After a semester traversing a series of literary seas within seas, prying at the “unsayable, the unspeakable, the unknowable, the unattainable” silences within a series of difficult texts, the greatest white whale of all [writing] has yet to feel our [critical] harpoons. That most unknown known remains – the reader. The mysterious diaphane, the field thrown up between the author, text, and reader. What on earth goes through a reader’s mind while he or she takes in a string of words? It is our good fortune that a suite of cutting edge automated ‘readers’ are coming closer and closer to providing an answer.

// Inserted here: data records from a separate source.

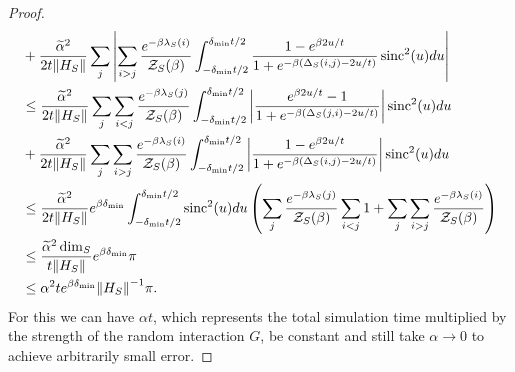 \begin{proof}
\begin{align}
        &+ \frac{\widetilde{\alpha}^2}{2 t \norm{H_S}} \sum_j  \abs{\sum_{i > j} \frac{e^{-\beta \lambda_S(i)}}{\mathcal{Z}_S(\beta)} \int_{-\delta_{\min} t /2 }^{\delta_{\min} t/ 2} \frac{1 - e^{\beta 2 u / t}}{1 + e^{-\beta(\Delta_S(i,j) - 2u/t)}} \operatorname{sinc}^2(u) du} \\
        &\le \frac{\widetilde{\alpha}^2}{2 t \norm{H_S}} \sum_j \sum_{i < j} \frac{e^{-\beta \lambda_S(j)}}{\mathcal{Z}_S(\beta)} \int_{-\delta_{\min} t /2 }^{\delta_{\min} t/ 2}\abs{ \frac{ e^{\beta 2 u / t} - 1}{1 + e^{-\beta(\Delta_S(j, i) - 2u/t)}}} \operatorname{sinc}^2(u) du \nonumber \\
        &+ \frac{\widetilde{\alpha}^2}{2 t \norm{H_S}} \sum_j  \sum_{i > j} \frac{e^{-\beta \lambda_S(i)}}{\mathcal{Z}_S(\beta)} \int_{-\delta_{\min} t /2 }^{\delta_{\min} t/ 2} \abs{ \frac{1 - e^{\beta 2 u / t}}{1 + e^{-\beta(\Delta_S(i,j) - 2u/t)}} } \operatorname{sinc}^2(u) du \\
        &\le \frac{\widetilde{\alpha}^2}{2 t \norm{H_S}} e^{\beta \delta_{\min}} \int_{-\delta_{\min}t/2}^{\delta_{\min}t /2} \operatorname{sinc}^2(u) du \left(\sum_j \frac{e^{-\beta \lambda_S(j)}}{\mathcal{Z}_S(\beta)} \sum_{i < j} 1 + \sum_j \sum_{i > j} \frac{e^{-\beta \lambda_S(i)}}{\mathcal{Z}_S(\beta)}  \right) \\
        &\le \frac{\widetilde{\alpha}^2 \dim_S}{t \norm{H_S}} e^{\beta \delta_{\min}} \pi \\
        &\le \alpha^2 t e^{\beta \delta_{\min}} \norm{H_S}^{-1} \pi.
    \end{align}
    For this we can have $\alpha t$, which represents the total simulation time multiplied by the strength of the random interaction $G$, be constant and still take $\alpha \to 0$ to achieve arbitrarily small error.


\end{proof}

As you navigate the Internet, the Internet – which is to say certain entities using the Internet – navigate you. This isn’t a benign process. They want to learn as much about you as possible so that they can snag your attention; diverting your time into loops of advertisements and possibly even push you through a point-of-sale and taking your money directly. They do this by gleaning information about you. Where you go, what you search for, what type of computer you are using…. Websites leave small tracking codes on your computer called cookies, and each of these transmits data back to homebase. By visiting this site I have already captured your IP address, and can tell which keywords you used to find this site, what type of computer you used, where you are located and a couple of other data-points.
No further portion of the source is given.